It is important to solve the possible inconsistency problems for many reasons. For example, the identity management solution interacts with various systems and information about user identities is stored in more than one database. Without any reliable consistency mechanisms the databases may diverge and it may not be clear which data record should be used.
Another reason why it is needed to solve the problem with inconsistencies may be security. The identity management solutions are security-sensitive systems because they manage accesses to other systems. Consistency of security policy is important to maintain good security level and also to be able to monitor overall security of an organization. For instance, potential attacker can intentionally cause inconsistency and escape the "security police".
Many mechanisms for ensuring the consistency were proposed in the literature. There are many sources describing various mechanisms that can be used in the database systems. For instance, the two-phase commit protocol that uses lock and log mechanism is often used for distributed database systems, Sagas which are based on the sub-transactions with defined compensation mechanism and so on. However, these mechanisms are not suitable for identity management solutions.
We proposed and implemented own mechanism to improve the consistency of the data in the midPoint. As the traditional mechanisms are not suitable, we tried to find another one which is able to bring some consistency guarantee to the data. The mechanism is proposed with respect to known mechanisms and midPoint solution.
Our solution follows the model of the eventual consistency which means that the system does not guarantee that data will be consistent all the time. Instead, the temporary inconsistencies are allowed and the attention is made for the mechanism which solves the inconsistencies and eventually brings the data to the consistent state. The mechanism is based on the three base concepts:
- Weak consistency as dictated by CAP theorem,
- relative change model,
- compensations for the unsuccessful operations.
CAP theorem shows that in the distributed system there cannot be guarantee for consistency availability and partition tolerance at once and it must be chosen only two of them. In our solution we choose availability and partition tolerance instead of strong consistency. This can be also called weak consistency model as we mentioned before.
We decided to weaken the consistency instead of availability because for such systems like identity management solutions are, it is required to guarantee high availability and so you can read and write to the system all the time. Every request to the system must have appropriate response even if failures occurs (e.g. one of the node is down). It does not matter if the operation was successful, but it must be terminated and the result returned to the user. Even, if a message sent from one node to another is lost, the system must continue to operate.

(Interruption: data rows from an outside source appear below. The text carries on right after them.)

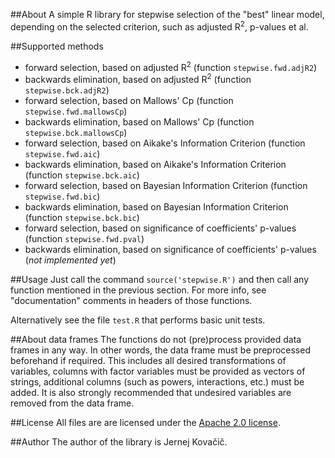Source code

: ##About
A simple R library for stepwise selection of the "best" linear model,
depending on the selected criterion, such as adjusted R<sup>2</sup>,
p-values et al.

##Supported methods
* forward selection, based on adjusted R<sup>2</sup> (function `stepwise.fwd.adjR2`)
* backwards elimination, based on adjusted R<sup>2</sup> (function `stepwise.bck.adjR2`)
* forward selection, based on Mallows' Cp (function `stepwise.fwd.mallowsCp`)
* backwards elimination, based on Mallows' Cp (function `stepwise.bck.mallowsCp`)
* forward selection, based on Aikake's Information Criterion (function `stepwise.fwd.aic`)
* backwards elimination, based on Aikake's Information Criterion (function `stepwise.bck.aic`)
* forward selection, based on Bayesian Information Criterion (function `stepwise.fwd.bic`)
* backwards elimination, based on Bayesian Information Criterion (function `stepwise.bck.bic`)
* forward selection, based on significance of coefficients' p-values (function `stepwise.fwd.pval`)
* backwards elimination, based on significance of coefficients' p-values (_not implemented yet_)

##Usage
Just call the command `source('stepwise.R')` and then call any function
mentioned in the previous section. For more info, see "documentation"
comments in headers of those functions.

Alternatively see the file `test.R` that performs basic unit tests.

##About data frames
The functions do not (pre)process provided data frames in any way. In other
words, the data frame must be preprocessed beforehand if required. This
includes all desired transformations of variables, columns with factor
variables must be provided as vectors of strings, additional columns (such
as powers, interactions, etc.) must be added. It is also strongly recommended
that undesired variables are removed from the data frame.

##License
All files are are licensed
under the [Apache 2.0 license](http://www.apache.org/licenses/LICENSE-2.0).

##Author
The author of the library is Jernej Kova&#x010d;i&#x010d;.
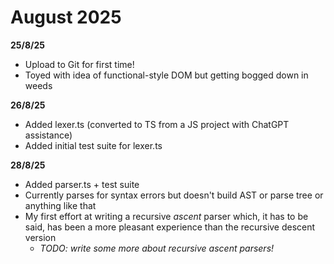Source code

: # August 2025

**25/8/25**
- Upload to Git for first time!
- Toyed with idea of functional-style DOM but getting bogged down in weeds

**26/8/25**
- Added lexer.ts (converted to TS from a JS project with ChatGPT assistance)
- Added initial test suite for lexer.ts

**28/8/25**
- Added parser.ts + test suite
- Currently parses for syntax errors but doesn't build AST or parse tree or anything like that
- My first effort at writing a recursive *ascent* parser which, it has to be said, has been a more pleasant experience than the recursive descent version
	- *TODO: write some more about recursive ascent parsers!*
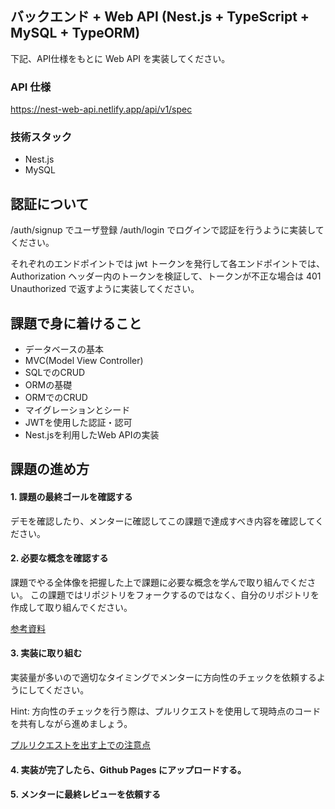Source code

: 
## バックエンド + Web API (Nest.js + TypeScript + MySQL + TypeORM)

下記、API仕様をもとに Web API を実装してください。

### API 仕様
https://nest-web-api.netlify.app/api/v1/spec

### 技術スタック

- Nest.js
- MySQL

## 認証について

/auth/signup でユーザ登録
/auth/login でログインで認証を行うように実装してください。

それぞれのエンドポイントでは jwt トークンを発行して各エンドポイントでは、
Authorization ヘッダー内のトークンを検証して、トークンが不正な場合は 401 Unauthorized で返すように実装してください。

## 課題で身に着けること

- データベースの基本
- MVC(Model View Controller)
- SQLでのCRUD
- ORMの基礎
- ORMでのCRUD
- マイグレーションとシード
- JWTを使用した認証・認可
- Nest.jsを利用したWeb APIの実装

## 課題の進め方

#### 1. 課題の最終ゴールを確認する

デモを確認したり、メンターに確認してこの課題で達成すべき内容を確認してください。

#### 2. 必要な概念を確認する

課題でやる全体像を把握した上で課題に必要な概念を学んで取り組んでください。
この課題ではリポジトリをフォークするのではなく、自分のリポジトリを作成して取り組んでください。

[参考資料](./docs/documents.md)

#### 3. 実装に取り組む

実装量が多いので適切なタイミングでメンターに方向性のチェックを依頼するようにしてください。

Hint: 方向性のチェックを行う際は、プルリクエストを使用して現時点のコードを共有しながら進めましょう。

[プルリクエストを出す上での注意点]()

#### 4. 実装が完了したら、Github Pages にアップロードする。

#### 5. メンターに最終レビューを依頼する


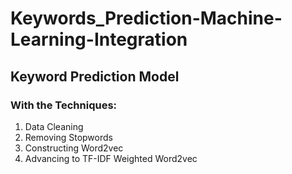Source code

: # Keywords_Prediction-Machine-Learning-Integration
 <h2>Keyword Prediction Model</h2>
          <h3>With the Techniques:</h3>
          <ol>
            <li>Data Cleaning</li>
            <li>Removing Stopwords</li>
            <li>Constructing Word2vec</li>
            <li>Advancing to TF-IDF Weighted Word2vec</li>
          </ol>
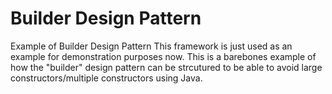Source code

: # Builder Design Pattern
Example of Builder Design Pattern
This framework is just used as an example for demonstration purposes now.
This is a barebones example of how the "builder" design pattern can be strcutured to be able to avoid large constructors/multiple constructors using Java. 

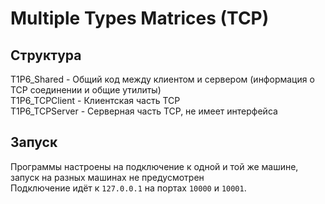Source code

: # Multiple Types Matrices (TCP)

## Структура
T1P6_Shared - Общий код между клиентом и сервером (информация о TCP соединении и общие утилиты)  
T1P6_TCPClient - Клиентская часть TCP  
T1P6_TCPServer - Серверная часть TCP, не имеет интерфейса  

## Запуск
Программы настроены на подключение к одной и той же машине, запуск на разных машинах не предусмотрен  
Подключение идёт к `127.0.0.1` на портах `10000` и `10001`.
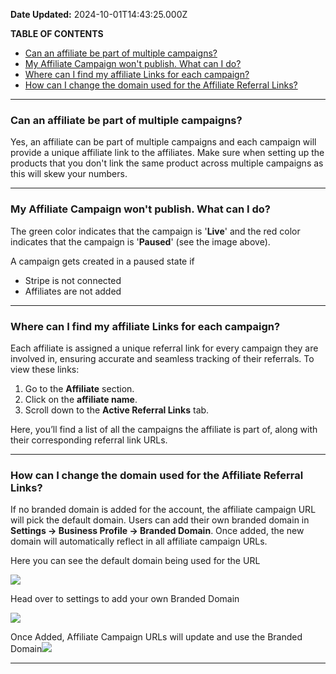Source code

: **Date Updated:** 2024-10-01T14:43:25.000Z

**TABLE OF CONTENTS**

* [Can an affiliate be part of multiple campaigns?](#Can-an-affiliate-be-part-of-multiple-campaigns?)
* [My Affiliate Campaign won't publish. What can I do?](#My-Affiliate-Campaign-won't-publish.-What-can-I-do?)
* [Where can I find my affiliate Links for each campaign?](#Where-can-I-find-my-affiliate-Links-for-each-campaign?)
* [How can I change the domain used for the Affiliate Referral Links?](#How-can-I-change-the-domain-used-for-the-Affiliate-Referral-Links?)

---

### **Can an affiliate be part of multiple campaigns?**

Yes, an affiliate can be part of multiple campaigns and each campaign will provide a unique affiliate link to the affiliates. Make sure when setting up the products that you don't link the same product across multiple campaigns as this will skew your numbers.

---

### **My Affiliate Campaign won't publish. What can I do?**

The green color indicates that the campaign is '**Live**' and the red color indicates that the campaign is '**Paused**' (see the image above).

A campaign gets created in a paused state if

* Stripe is not connected
* Affiliates are not added

---

### **Where can I find my affiliate Links for each campaign?**

Each affiliate is assigned a unique referral link for every campaign they are involved in, ensuring accurate and seamless tracking of their referrals. To view these links:

1. Go to the **Affiliate** section.
2. Click on the **affiliate name**.
3. Scroll down to the **Active Referral Links** tab.

Here, you’ll find a list of all the campaigns the affiliate is part of, along with their corresponding referral link URLs.

---

### **How can I change the domain used for the Affiliate Referral Links?**

If no branded domain is added for the account, the affiliate campaign URL will pick the default domain. Users can add their own branded domain in **Settings -> Business Profile -> Branded Domain**. Once added, the new domain will automatically reflect in all affiliate campaign URLs.

  
Here you can see the default domain being used for the URL

![](https://s3.amazonaws.com/cdn.freshdesk.com/data/helpdesk/attachments/production/155033792533/original/18Q7cV63MAVYGGauBQX-ZCqXaotzB-6zfw.jpeg?1727696796)

  
Head over to settings to add your own Branded Domain

![](https://s3.amazonaws.com/cdn.freshdesk.com/data/helpdesk/attachments/production/155033792537/original/JvGtl6GlA4UV1j9C3IiGZxarP54Et7hY-g.jpeg?1727696799)

  
Once Added, Affiliate Campaign URLs will update and use the Branded Domain![](https://s3.amazonaws.com/cdn.freshdesk.com/data/helpdesk/attachments/production/155033792534/original/ip-8LP3L2fvscqaBa1E3mcQS6jHhsLT4zA.jpeg?1727696795)

---
  
  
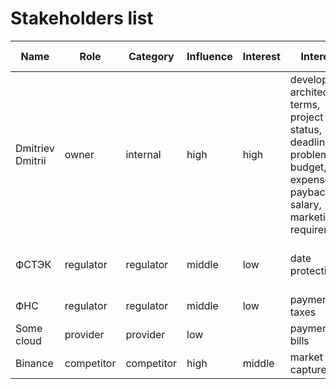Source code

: # Stakeholders list

| Name             | Role       | Category   | Influence | Interest | Interests                                                                                                                         | Contacts                  | Contact frequency | Additionally                             |
|------------------|------------|------------|-----------|----------|-----------------------------------------------------------------------------------------------------------------------------------|---------------------------|-------------------|------------------------------------------|
| Dmitriev Dmitrii | owner      | internal   | high      | high     | development, architecture, terms, project status, deadlines, problems, budget, expenses, payback, salary, marketing, requirements | telegram: @vir2al8        | daily             |                                          |
| ФСТЭК            | regulator  | regulator  | middle    | low      | date protection                                                                                                                   | https://fstec.ru/         |                   | Register as a distributor of information |
| ФНС              | regulator  | regulator  | middle    | low      | payment of taxes                                                                                                                  | https://www.nalog.gov.ru/ | quarterly         |                                          |
| Some cloud       | provider   | provider   | low       |          | payment of bills                                                                                                                  |                           |                   |                                          |
| Binance          | competitor | competitor | high      | middle   | market capture                                                                                                                    | https://www.binance.com   |                   |                                          |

Another important concept for the proposed mechanism is a relative change model. Relative change model is used to describe changes made to the objects. Instead of sending the whole object even when only one of its attribute was changed, we send only the real change. The changes are computed with respect to the old object and the result of computation is the change description.
The advantage of using relative change model instead of absolute model is that the data do not need to be locked while they are used by some process. Also, if the object is modified with two different processes at almost the same time, the changes applied by the process which ends first may not be known to the other process and they will be replaced with new changed object. On the other side, if we are using relative change model we do not worry about such situation. Because not the whole object is replaced, but only the real changes.
Last concept that is important for the mechanism is compensations. Compensations are reactions for the errors. They are used for trying to eliminate the errors or to react to the errors and find appropriate way that will not harm the consistency constraints. Each executed operation can end successfully or unsuccessfully. If the operation ends with an error, first must be decided if the error is processable or not. Processable errors can have defined compensations, but unprocessable errors cannot. If the error is processable, then defined compensation mechanism is called to resolve the problem, otherwise the only think we can do is notify user about the error.
The mechanism is proposed to minimize the formation of the inconsistencies and if they ever happened, it should reasonably react and bring the system to the consistent state. It consists of two parts. The first part tries to handle the unexpected error that occurred and the second part, called reconciliation, is used to compare the state of the object stored in the repository and in the end resource.
It has to be known if the error that occurred is processable or not in the first part. If the error is processable, there are specified compensation mechanisms as the reaction to the error. Each error has its own compensation mechanism. If the error is not processable it means, that we do not know how to implement the compensation to the error. Such an error can be also considered as fatal, and then the user help is needed for its reparation.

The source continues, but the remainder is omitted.